Serwis społecznościowy Facebook przekazał, że zabroni byłemu prezydentowi Donaldowi Trumpowi dostępu do swojej platformy na dwa lata. Przedstawił również nową politykę, która wyznacza zasady radzenia sobie z wypowiedziami znanych polityków.
Decyzja ta uniemożliwi Trumpowi korzystanie z Facebooka przez kolejne dwa lata, gdy będzie przygotowywać się do potencjalnej kampanii prezydenckiej w 2024 roku.
Facebook zwrócił się do swego panelu doradczego (Oversight Board) o ocenę decyzji o bezterminowym zakazie dla Trumpa po zamieszkach w styczniu na Kapitolu wywołanych przez zwolenników byłego prezydenta USA. Panel ten w zeszłym miesiącu odpowiedział, że Facebook musi albo na stałe zablokować konta Trumpa na Facebooku i Instagramie, albo ustalić termin, na który zostaną zawieszone.
"Zapewnić bezpieczny okres po aktach podżegania"
W swym poście na blogu szef ds. globalnej polityki Facebooka Nick Clegg zapowiedział, że firma zawiesi konta Trumpa na dwa lata, ze skutkiem od daty początkowego zawieszenia 7 stycznia tego roku.

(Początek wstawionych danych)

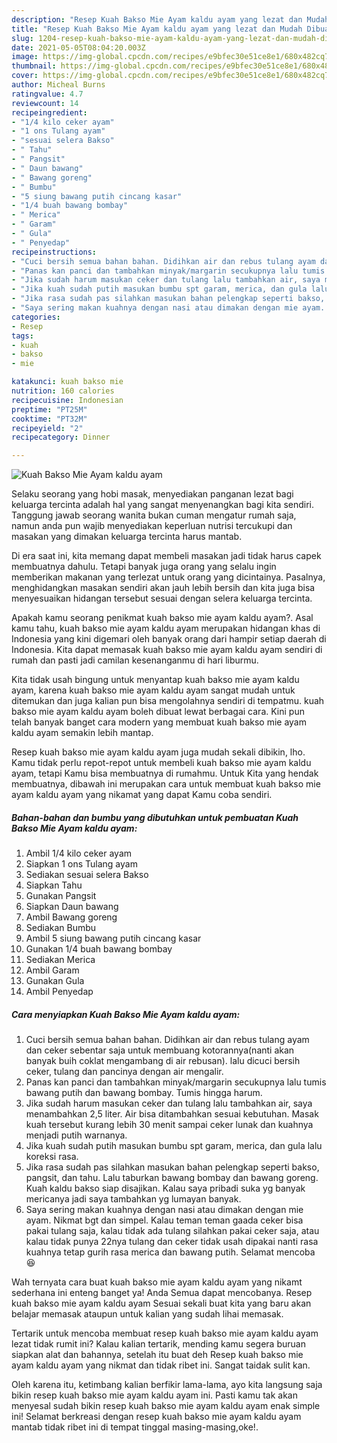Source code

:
 ```yaml
---
description: "Resep Kuah Bakso Mie Ayam kaldu ayam yang lezat dan Mudah Dibuat"
title: "Resep Kuah Bakso Mie Ayam kaldu ayam yang lezat dan Mudah Dibuat"
slug: 1204-resep-kuah-bakso-mie-ayam-kaldu-ayam-yang-lezat-dan-mudah-dibuat
date: 2021-05-05T08:04:20.003Z
image: https://img-global.cpcdn.com/recipes/e9bfec30e51ce8e1/680x482cq70/kuah-bakso-mie-ayam-kaldu-ayam-foto-resep-utama.jpg
thumbnail: https://img-global.cpcdn.com/recipes/e9bfec30e51ce8e1/680x482cq70/kuah-bakso-mie-ayam-kaldu-ayam-foto-resep-utama.jpg
cover: https://img-global.cpcdn.com/recipes/e9bfec30e51ce8e1/680x482cq70/kuah-bakso-mie-ayam-kaldu-ayam-foto-resep-utama.jpg
author: Micheal Burns
ratingvalue: 4.7
reviewcount: 14
recipeingredient:
- "1/4 kilo ceker ayam"
- "1 ons Tulang ayam"
- "sesuai selera Bakso"
- " Tahu"
- " Pangsit"
- " Daun bawang"
- " Bawang goreng"
- " Bumbu"
- "5 siung bawang putih cincang kasar"
- "1/4 buah bawang bombay"
- " Merica"
- " Garam"
- " Gula"
- " Penyedap"
recipeinstructions:
- "Cuci bersih semua bahan bahan. Didihkan air dan rebus tulang ayam dan ceker sebentar saja untuk membuang kotorannya(nanti akan banyak buih coklat mengambang di air rebusan). lalu dicuci bersih ceker, tulang dan pancinya dengan air mengalir."
- "Panas kan panci dan tambahkan minyak/margarin secukupnya lalu tumis bawang putih dan bawang bombay. Tumis hingga harum."
- "Jika sudah harum masukan ceker dan tulang lalu tambahkan air, saya menambahkan 2,5 liter. Air bisa ditambahkan sesuai kebutuhan. Masak kuah tersebut kurang lebih 30 menit sampai ceker lunak dan kuahnya menjadi putih warnanya."
- "Jika kuah sudah putih masukan bumbu spt garam, merica, dan gula lalu koreksi rasa."
- "Jika rasa sudah pas silahkan masukan bahan pelengkap seperti bakso, pangsit, dan tahu. Lalu taburkan bawang bombay dan bawang goreng. Kuah kaldu bakso siap disajikan. Kalau saya pribadi suka yg banyak mericanya jadi saya tambahkan yg lumayan banyak."
- "Saya sering makan kuahnya dengan nasi atau dimakan dengan mie ayam. Nikmat bgt dan simpel. Kalau teman teman gaada ceker bisa pakai tulang saja, kalau tidak ada tulang silahkan pakai ceker saja, atau kalau tidak punya 22nya tulang dan ceker tidak usah dipakai nanti rasa kuahnya tetap gurih rasa merica dan bawang putih. Selamat mencoba 😆"
categories:
- Resep
tags:
- kuah
- bakso
- mie

katakunci: kuah bakso mie 
nutrition: 160 calories
recipecuisine: Indonesian
preptime: "PT25M"
cooktime: "PT32M"
recipeyield: "2"
recipecategory: Dinner

---
```



![Kuah Bakso Mie Ayam kaldu ayam](https://img-global.cpcdn.com/recipes/e9bfec30e51ce8e1/680x482cq70/kuah-bakso-mie-ayam-kaldu-ayam-foto-resep-utama.jpg)

Selaku seorang yang hobi masak, menyediakan panganan lezat bagi keluarga tercinta adalah hal yang sangat menyenangkan bagi kita sendiri. Tanggung jawab seorang  wanita bukan cuman mengatur rumah saja, namun anda pun wajib menyediakan keperluan nutrisi tercukupi dan masakan yang dimakan keluarga tercinta harus mantab.

Di era  saat ini, kita memang dapat membeli masakan jadi tidak harus capek membuatnya dahulu. Tetapi banyak juga orang yang selalu ingin memberikan makanan yang terlezat untuk orang yang dicintainya. Pasalnya, menghidangkan masakan sendiri akan jauh lebih bersih dan kita juga bisa menyesuaikan hidangan tersebut sesuai dengan selera keluarga tercinta. 



Apakah kamu seorang penikmat kuah bakso mie ayam kaldu ayam?. Asal kamu tahu, kuah bakso mie ayam kaldu ayam merupakan hidangan khas di Indonesia yang kini digemari oleh banyak orang dari hampir setiap daerah di Indonesia. Kita dapat memasak kuah bakso mie ayam kaldu ayam sendiri di rumah dan pasti jadi camilan kesenanganmu di hari liburmu.

Kita tidak usah bingung untuk menyantap kuah bakso mie ayam kaldu ayam, karena kuah bakso mie ayam kaldu ayam sangat mudah untuk ditemukan dan juga kalian pun bisa mengolahnya sendiri di tempatmu. kuah bakso mie ayam kaldu ayam boleh dibuat lewat berbagai cara. Kini pun telah banyak banget cara modern yang membuat kuah bakso mie ayam kaldu ayam semakin lebih mantap.

Resep kuah bakso mie ayam kaldu ayam juga mudah sekali dibikin, lho. Kamu tidak perlu repot-repot untuk membeli kuah bakso mie ayam kaldu ayam, tetapi Kamu bisa membuatnya di rumahmu. Untuk Kita yang hendak membuatnya, dibawah ini merupakan cara untuk membuat kuah bakso mie ayam kaldu ayam yang nikamat yang dapat Kamu coba sendiri.

<!--inarticleads1-->

##### Bahan-bahan dan bumbu yang dibutuhkan untuk pembuatan Kuah Bakso Mie Ayam kaldu ayam:

1. Ambil 1/4 kilo ceker ayam
1. Siapkan 1 ons Tulang ayam
1. Sediakan sesuai selera Bakso
1. Siapkan  Tahu
1. Gunakan  Pangsit
1. Siapkan  Daun bawang
1. Ambil  Bawang goreng
1. Sediakan  Bumbu
1. Ambil 5 siung bawang putih cincang kasar
1. Gunakan 1/4 buah bawang bombay
1. Sediakan  Merica
1. Ambil  Garam
1. Gunakan  Gula
1. Ambil  Penyedap




<!--inarticleads2-->

##### Cara menyiapkan Kuah Bakso Mie Ayam kaldu ayam:

1. Cuci bersih semua bahan bahan. Didihkan air dan rebus tulang ayam dan ceker sebentar saja untuk membuang kotorannya(nanti akan banyak buih coklat mengambang di air rebusan). lalu dicuci bersih ceker, tulang dan pancinya dengan air mengalir.
1. Panas kan panci dan tambahkan minyak/margarin secukupnya lalu tumis bawang putih dan bawang bombay. Tumis hingga harum.
1. Jika sudah harum masukan ceker dan tulang lalu tambahkan air, saya menambahkan 2,5 liter. Air bisa ditambahkan sesuai kebutuhan. Masak kuah tersebut kurang lebih 30 menit sampai ceker lunak dan kuahnya menjadi putih warnanya.
1. Jika kuah sudah putih masukan bumbu spt garam, merica, dan gula lalu koreksi rasa.
1. Jika rasa sudah pas silahkan masukan bahan pelengkap seperti bakso, pangsit, dan tahu. Lalu taburkan bawang bombay dan bawang goreng. Kuah kaldu bakso siap disajikan. Kalau saya pribadi suka yg banyak mericanya jadi saya tambahkan yg lumayan banyak.
1. Saya sering makan kuahnya dengan nasi atau dimakan dengan mie ayam. Nikmat bgt dan simpel. Kalau teman teman gaada ceker bisa pakai tulang saja, kalau tidak ada tulang silahkan pakai ceker saja, atau kalau tidak punya 22nya tulang dan ceker tidak usah dipakai nanti rasa kuahnya tetap gurih rasa merica dan bawang putih. Selamat mencoba 😆




Wah ternyata cara buat kuah bakso mie ayam kaldu ayam yang nikamt sederhana ini enteng banget ya! Anda Semua dapat mencobanya. Resep kuah bakso mie ayam kaldu ayam Sesuai sekali buat kita yang baru akan belajar memasak ataupun untuk kalian yang sudah lihai memasak.

Tertarik untuk mencoba membuat resep kuah bakso mie ayam kaldu ayam lezat tidak rumit ini? Kalau kalian tertarik, mending kamu segera buruan siapkan alat dan bahannya, setelah itu buat deh Resep kuah bakso mie ayam kaldu ayam yang nikmat dan tidak ribet ini. Sangat taidak sulit kan. 

Oleh karena itu, ketimbang kalian berfikir lama-lama, ayo kita langsung saja bikin resep kuah bakso mie ayam kaldu ayam ini. Pasti kamu tak akan menyesal sudah bikin resep kuah bakso mie ayam kaldu ayam enak simple ini! Selamat berkreasi dengan resep kuah bakso mie ayam kaldu ayam mantab tidak ribet ini di tempat tinggal masing-masing,oke!.

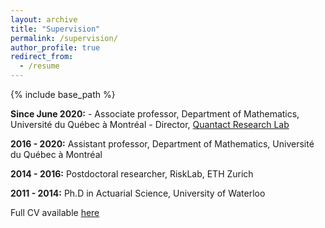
```yaml
---
layout: archive
title: "Supervision"
permalink: /supervision/
author_profile: true
redirect_from:
  - /resume
---
```


{% include base_path %}

<strong>Since June 2020:</strong> 
	- Associate professor, Department of Mathematics, Université du Québec à Montréal
	- Director, [Quantact Research Lab](http://quantact.uqam.ca/index_en.php)

<strong>2016 - 2020:</strong> Assistant professor, Department of Mathematics, Université du Québec à Montréal

<strong>2014 - 2016:</strong> Postdoctoral researcher, RiskLab, ETH Zurich

<strong>2011 - 2014:</strong> Ph.D in Actuarial Science, University of Waterloo
  
Full CV available [here](https://annemackay.github.io/files/cv_march_20.pdf)
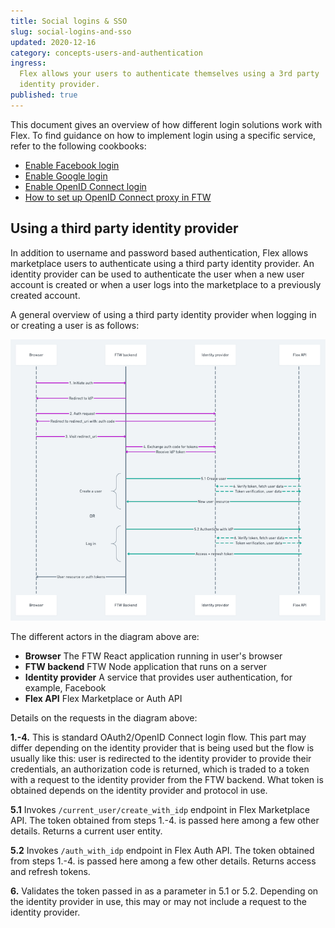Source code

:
 ```yaml
---
title: Social logins & SSO
slug: social-logins-and-sso
updated: 2020-12-16
category: concepts-users-and-authentication
ingress:
  Flex allows your users to authenticate themselves using a 3rd party
  identity provider.
published: true
---
```


This document gives an overview of how different login solutions work
with Flex. To find guidance on how to implement login using a specific
service, refer to the following cookbooks:

- [Enable Facebook login](/howto-users-and-authentication/enable-facebook-login/)
- [Enable Google login](/howto-users-and-authentication/enable-google-login/)
- [Enable OpenID Connect login](/howto-users-and-authentication/enable-open-id-connect-login/)
- [How to set up OpenID Connect proxy in FTW](/howto-users-and-authentication/setup-open-id-connect-proxy/)

## Using a third party identity provider

In addition to username and password based authentication, Flex allows
marketplace users to authenticate using a third party identity provider.
An identity provider can be used to authenticate the user when a new
user account is created or when a user logs into the marketplace to a
previously created account.

A general overview of using a third party identity provider when logging
in or creating a user is as follows:

[![Auth flow using a 3rd party identity provider](auth-flow.png 'Auth flow using a 3rd party identity provider')](/background-assets/sso-auth-flow-large.png)

The different actors in the diagram above are:

- **Browser** The FTW React application running in user's browser
- **FTW backend** FTW Node application that runs on a server
- **Identity provider** A service that provides user authentication, for
  example, Facebook
- **Flex API** Flex Marketplace or Auth API

Details on the requests in the diagram above:

**1.-4.** This is standard OAuth2/OpenID Connect login flow. This part
may differ depending on the identity provider that is being used but the
flow is usually like this: user is redirected to the identity provider
to provide their credentials, an authorization code is returned, which
is traded to a token with a request to the identity provider from the
FTW backend. What token is obtained depends on the identity provider and
protocol in use.

**5.1** Invokes `/current_user/create_with_idp` endpoint in Flex
Marketplace API. The token obtained from steps 1.-4. is passed here
among a few other details. Returns a current user entity.

**5.2** Invokes `/auth_with_idp` endpoint in Flex Auth API. The token
obtained from steps 1.-4. is passed here among a few other details.
Returns access and refresh tokens.

**6.** Validates the token passed in as a parameter in 5.1 or 5.2.
Depending on the identity provider in use, this may or may not include a
request to the identity provider.
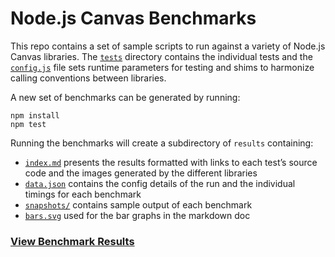 # Node.js Canvas Benchmarks

This repo contains a set of sample scripts to run against a variety of Node.js Canvas libraries. The [`tests`](/tests) directory contains the individual tests and the [`config.js`](/src/config.js) file sets runtime parameters for testing and shims to harmonize calling conventions between libraries.

A new set of benchmarks can be generated by running:

```shell
npm install
npm test
```

Running the benchmarks will create a subdirectory of `results` containing:
- [`index.md`][results] presents the results formatted with links to each test’s source code and the images generated by the different libraries
- [`data.json`][data] contains the config details of the run and the individual timings for each benchmark
- [`snapshots/`][snapshots] contains sample output of each benchmark
- [`bars.svg`][bars] used for the bar graphs in the markdown doc

### [View Benchmark Results][results]

[results]: /results/darwin-arm64/2025-07-20/index.md
[data]: /results/darwin-arm64/2025-07-20/data.json
[snapshots]: /results/darwin-arm64/2025-07-20/snapshots
[bars]: /results/darwin-arm64/2025-07-20/bars.svg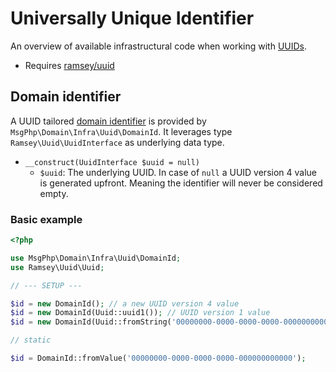# Universally Unique Identifier

An overview of available infrastructural code when working with [UUIDs][uuid].

- Requires [ramsey/uuid]

## Domain identifier

A UUID tailored [domain identifier](../ddd/identifiers.md) is provided by `MsgPhp\Domain\Infra\Uuid\DomainId`. It
leverages type `Ramsey\Uuid\UuidInterface` as underlying data type.

- `__construct(UuidInterface $uuid = null)`
    - `$uuid`: The underlying UUID. In case of `null` a UUID version 4 value is generated upfront. Meaning the
      identifier will never be considered empty.

### Basic example

```php
<?php

use MsgPhp\Domain\Infra\Uuid\DomainId;
use Ramsey\Uuid\Uuid;

// --- SETUP ---

$id = new DomainId(); // a new UUID version 4 value
$id = new DomainId(Uuid::uuid1()); // UUID version 1 value
$id = new DomainId(Uuid::fromString('00000000-0000-0000-0000-000000000000')); // Nil UUID value

// static

$id = DomainId::fromValue('00000000-0000-0000-0000-000000000000'); 
```

[uuid]: https://en.wikipedia.org/wiki/Universally_unique_identifier
[ramsey/uuid]: https://packagist.org/packages/ramsey/uuid
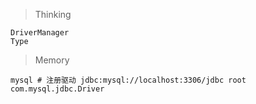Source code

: > Thinking

```
DriverManager
Type
```

> Memory

```
mysql # 注册驱动 jdbc:mysql://localhost:3306/jdbc root com.mysql.jdbc.Driver



```

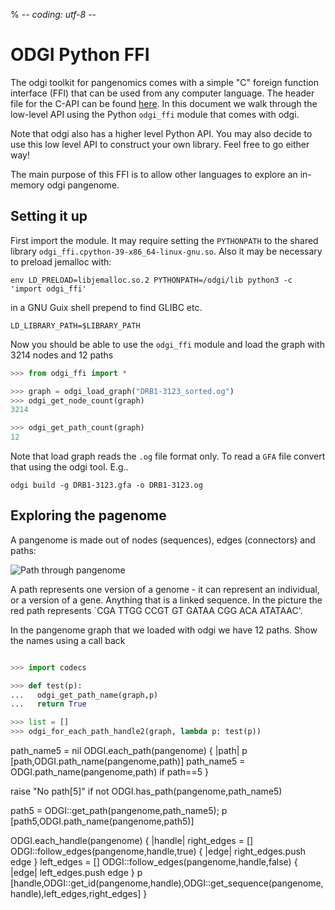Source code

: % -*- coding: utf-8 -*-

# ODGI Python FFI

The odgi toolkit for pangenomics comes with a simple "C" foreign function interface (FFI) that can be used from any computer language.
The header file for the C-API can be found [here](https://github.com/pjotrp/odgi/blob/master/src/odgi-api.h).
In this document we walk through the low-level API using the Python `odgi_ffi` module that comes with odgi.

Note that odgi also has a higher level Python API. You may also decide to use this low level API to construct your own library.
Feel free to go either way!

The main purpose of this FFI is to allow other languages to explore an in-memory odgi pangenome.

## Setting it up

First import the module. It may require setting the `PYTHONPATH` to the shared library `odgi_ffi.cpython-39-x86_64-linux-gnu.so`. Also it may be necessary to preload jemalloc with:

    env LD_PRELOAD=libjemalloc.so.2 PYTHONPATH=/odgi/lib python3 -c 'import odgi_ffi'

in a GNU Guix shell prepend to find GLIBC etc.

    LD_LIBRARY_PATH=$LIBRARY_PATH

Now you should be able to use the `odgi_ffi` module and load the graph with 3214 nodes and 12 paths

```python
>>> from odgi_ffi import *

>>> graph = odgi_load_graph("DRB1-3123_sorted.og")
>>> odgi_get_node_count(graph)
3214

>>> odgi_get_path_count(graph)
12

```

Note that load graph reads the `.og` file format only. To read a `GFA` file convert that using the odgi tool. E.g..

    odgi build -g DRB1-3123.gfa -o DRB1-3123.og

## Exploring the pagenome

A pangenome is made out of nodes (sequences), edges (connectors) and paths:

![Path through pangenome](../../docs/img/exampleGraphPath.png "Pangenome path")

A path represents one version of a genome - it can represent an individual, or a version of a gene. Anything that is a linked sequence. In the picture the red path represents `CGA TTGG CCGT GT GATAA CGG ACA ATATAAC'.

In the pangenome graph that we loaded with odgi we have 12 paths.
Show the names using a call back


```python

>>> import codecs

>>> def test(p):
...   odgi_get_path_name(graph,p)
...   return True

>>> list = []
>>> odgi_for_each_path_handle2(graph, lambda p: test(p))

```


path_name5 = nil
ODGI.each_path(pangenome) { |path|
  p [path,ODGI.path_name(pangenome,path)]
  path_name5 = ODGI.path_name(pangenome,path) if path==5
}

raise "No path[5]" if not ODGI.has_path(pangenome,path_name5)

path5 = ODGI::get_path(pangenome,path_name5);
p [path5,ODGI.path_name(pangenome,path5)]

ODGI.each_handle(pangenome) { |handle|
  right_edges = []
  ODGI::follow_edges(pangenome,handle,true) { |edge|
    right_edges.push edge
  }
  left_edges = []
  ODGI::follow_edges(pangenome,handle,false) { |edge|
    left_edges.push edge
  }
  p [handle,ODGI::get_id(pangenome,handle),ODGI::get_sequence(pangenome,handle),left_edges,right_edges]
}
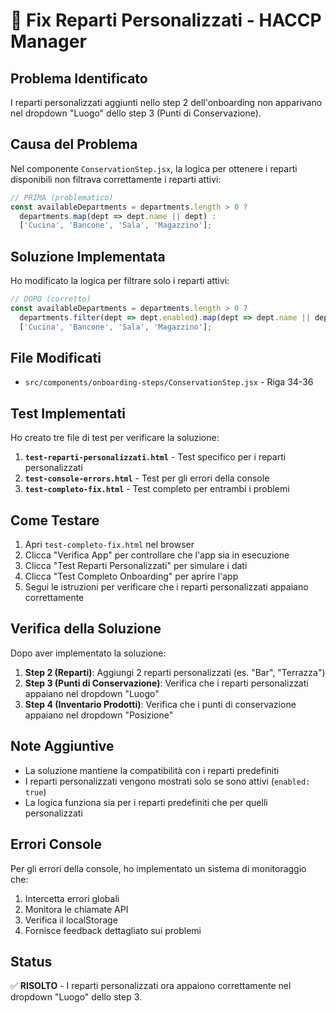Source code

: # 🔧 Fix Reparti Personalizzati - HACCP Manager

## Problema Identificato

I reparti personalizzati aggiunti nello step 2 dell'onboarding non apparivano nel dropdown "Luogo" dello step 3 (Punti di Conservazione).

## Causa del Problema

Nel componente `ConservationStep.jsx`, la logica per ottenere i reparti disponibili non filtrava correttamente i reparti attivi:

```javascript
// PRIMA (problematico)
const availableDepartments = departments.length > 0 ? 
  departments.map(dept => dept.name || dept) : 
  ['Cucina', 'Bancone', 'Sala', 'Magazzino'];
```

## Soluzione Implementata

Ho modificato la logica per filtrare solo i reparti attivi:

```javascript
// DOPO (corretto)
const availableDepartments = departments.length > 0 ? 
  departments.filter(dept => dept.enabled).map(dept => dept.name || dept) : 
  ['Cucina', 'Bancone', 'Sala', 'Magazzino'];
```

## File Modificati

- `src/components/onboarding-steps/ConservationStep.jsx` - Riga 34-36

## Test Implementati

Ho creato tre file di test per verificare la soluzione:

1. **`test-reparti-personalizzati.html`** - Test specifico per i reparti personalizzati
2. **`test-console-errors.html`** - Test per gli errori della console
3. **`test-completo-fix.html`** - Test completo per entrambi i problemi

## Come Testare

1. Apri `test-completo-fix.html` nel browser
2. Clicca "Verifica App" per controllare che l'app sia in esecuzione
3. Clicca "Test Reparti Personalizzati" per simulare i dati
4. Clicca "Test Completo Onboarding" per aprire l'app
5. Segui le istruzioni per verificare che i reparti personalizzati appaiano correttamente

## Verifica della Soluzione

Dopo aver implementato la soluzione:

1. **Step 2 (Reparti)**: Aggiungi 2 reparti personalizzati (es. "Bar", "Terrazza")
2. **Step 3 (Punti di Conservazione)**: Verifica che i reparti personalizzati appaiano nel dropdown "Luogo"
3. **Step 4 (Inventario Prodotti)**: Verifica che i punti di conservazione appaiano nel dropdown "Posizione"

## Note Aggiuntive

- La soluzione mantiene la compatibilità con i reparti predefiniti
- I reparti personalizzati vengono mostrati solo se sono attivi (`enabled: true`)
- La logica funziona sia per i reparti predefiniti che per quelli personalizzati

## Errori Console

Per gli errori della console, ho implementato un sistema di monitoraggio che:

1. Intercetta errori globali
2. Monitora le chiamate API
3. Verifica il localStorage
4. Fornisce feedback dettagliato sui problemi

## Status

✅ **RISOLTO** - I reparti personalizzati ora appaiono correttamente nel dropdown "Luogo" dello step 3.
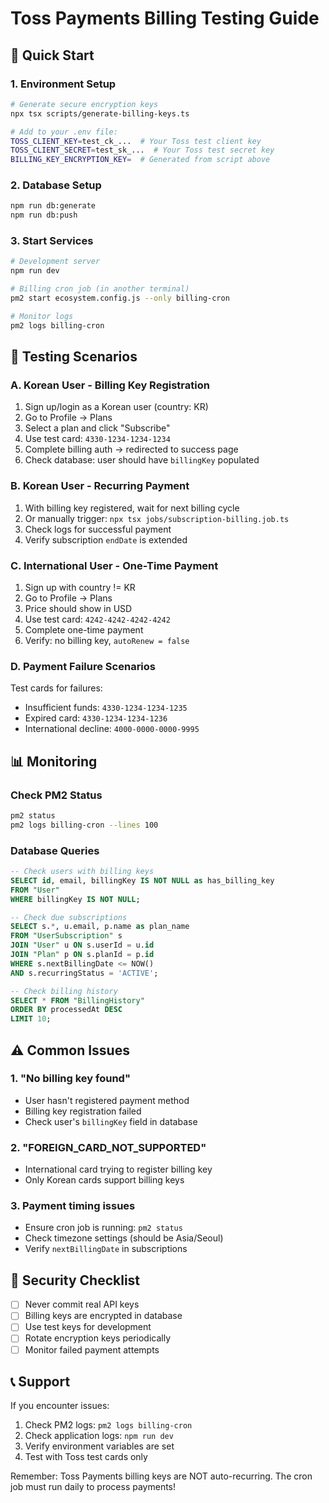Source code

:# Toss Payments Billing Testing Guide

## 🚀 Quick Start

### 1. Environment Setup

```bash
# Generate secure encryption keys
npx tsx scripts/generate-billing-keys.ts

# Add to your .env file:
TOSS_CLIENT_KEY=test_ck_...  # Your Toss test client key
TOSS_CLIENT_SECRET=test_sk_...  # Your Toss test secret key
BILLING_KEY_ENCRYPTION_KEY=  # Generated from script above
```

### 2. Database Setup

```bash
npm run db:generate
npm run db:push
```

### 3. Start Services

```bash
# Development server
npm run dev

# Billing cron job (in another terminal)
pm2 start ecosystem.config.js --only billing-cron

# Monitor logs
pm2 logs billing-cron
```

## 🧪 Testing Scenarios

### A. Korean User - Billing Key Registration

1. Sign up/login as a Korean user (country: KR)
2. Go to Profile → Plans
3. Select a plan and click "Subscribe"
4. Use test card: `4330-1234-1234-1234`
5. Complete billing auth → redirected to success page
6. Check database: user should have `billingKey` populated

### B. Korean User - Recurring Payment

1. With billing key registered, wait for next billing cycle
2. Or manually trigger: `npx tsx jobs/subscription-billing.job.ts`
3. Check logs for successful payment
4. Verify subscription `endDate` is extended

### C. International User - One-Time Payment

1. Sign up with country != KR
2. Go to Profile → Plans
3. Price should show in USD
4. Use test card: `4242-4242-4242-4242`
5. Complete one-time payment
6. Verify: no billing key, `autoRenew = false`

### D. Payment Failure Scenarios

Test cards for failures:

- Insufficient funds: `4330-1234-1234-1235`
- Expired card: `4330-1234-1234-1236`
- International decline: `4000-0000-0000-9995`

## 📊 Monitoring

### Check PM2 Status

```bash
pm2 status
pm2 logs billing-cron --lines 100
```

### Database Queries

```sql
-- Check users with billing keys
SELECT id, email, billingKey IS NOT NULL as has_billing_key
FROM "User"
WHERE billingKey IS NOT NULL;

-- Check due subscriptions
SELECT s.*, u.email, p.name as plan_name
FROM "UserSubscription" s
JOIN "User" u ON s.userId = u.id
JOIN "Plan" p ON s.planId = p.id
WHERE s.nextBillingDate <= NOW()
AND s.recurringStatus = 'ACTIVE';

-- Check billing history
SELECT * FROM "BillingHistory"
ORDER BY processedAt DESC
LIMIT 10;
```

## ⚠️ Common Issues

### 1. "No billing key found"

- User hasn't registered payment method
- Billing key registration failed
- Check user's `billingKey` field in database

### 2. "FOREIGN_CARD_NOT_SUPPORTED"

- International card trying to register billing key
- Only Korean cards support billing keys

### 3. Payment timing issues

- Ensure cron job is running: `pm2 status`
- Check timezone settings (should be Asia/Seoul)
- Verify `nextBillingDate` in subscriptions

## 🔐 Security Checklist

- [ ] Never commit real API keys
- [ ] Billing keys are encrypted in database
- [ ] Use test keys for development
- [ ] Rotate encryption keys periodically
- [ ] Monitor failed payment attempts

## 📞 Support

If you encounter issues:

1. Check PM2 logs: `pm2 logs billing-cron`
2. Check application logs: `npm run dev`
3. Verify environment variables are set
4. Test with Toss test cards only

Remember: Toss Payments billing keys are NOT auto-recurring. The cron job must run daily to process payments!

Clegg wyjaśnił, że Facebook zdecydował się na zawieszenie na dwa lata w przypadku poważnych naruszeń polityki, ponieważ musi ono być wystarczająco długie, aby "zapewnić bezpieczny okres po aktach podżegania" i "wystarczająco znaczące, aby odstraszyć pana Trumpa i innych przed popełnieniem tak poważnych naruszeń w przyszłości".
Jak powiedział Clegg, pod koniec dwuletniego okresu Facebook zwróci się do ekspertów, aby "ocenili, czy zagrożenie dla bezpieczeństwa publicznego się zmniejszyło". Potem Facebook oceni czynniki zewnętrzne, "w tym przypadki przemocy, ograniczenia pokojowych zgromadzeń i inne oznaki niepokojów społecznych".
"Jeśli stwierdzimy, że nadal istnieje poważne zagrożenie dla bezpieczeństwa publicznego, przedłużymy ograniczenie o określony czas i przeprowadzimy ponowną ocenę, aż to ryzyko ustąpi" – dodał Clegg.
Facebook zapowiedział w piątek, że nie będzie już dawał politykom specjalnych zwolnień od swoich zasad dotyczących treści, co stanowi ogromne odejście od wieloletniej polityki traktowania wypowiedzi polityków inaczej niż zwykłych użytkowników.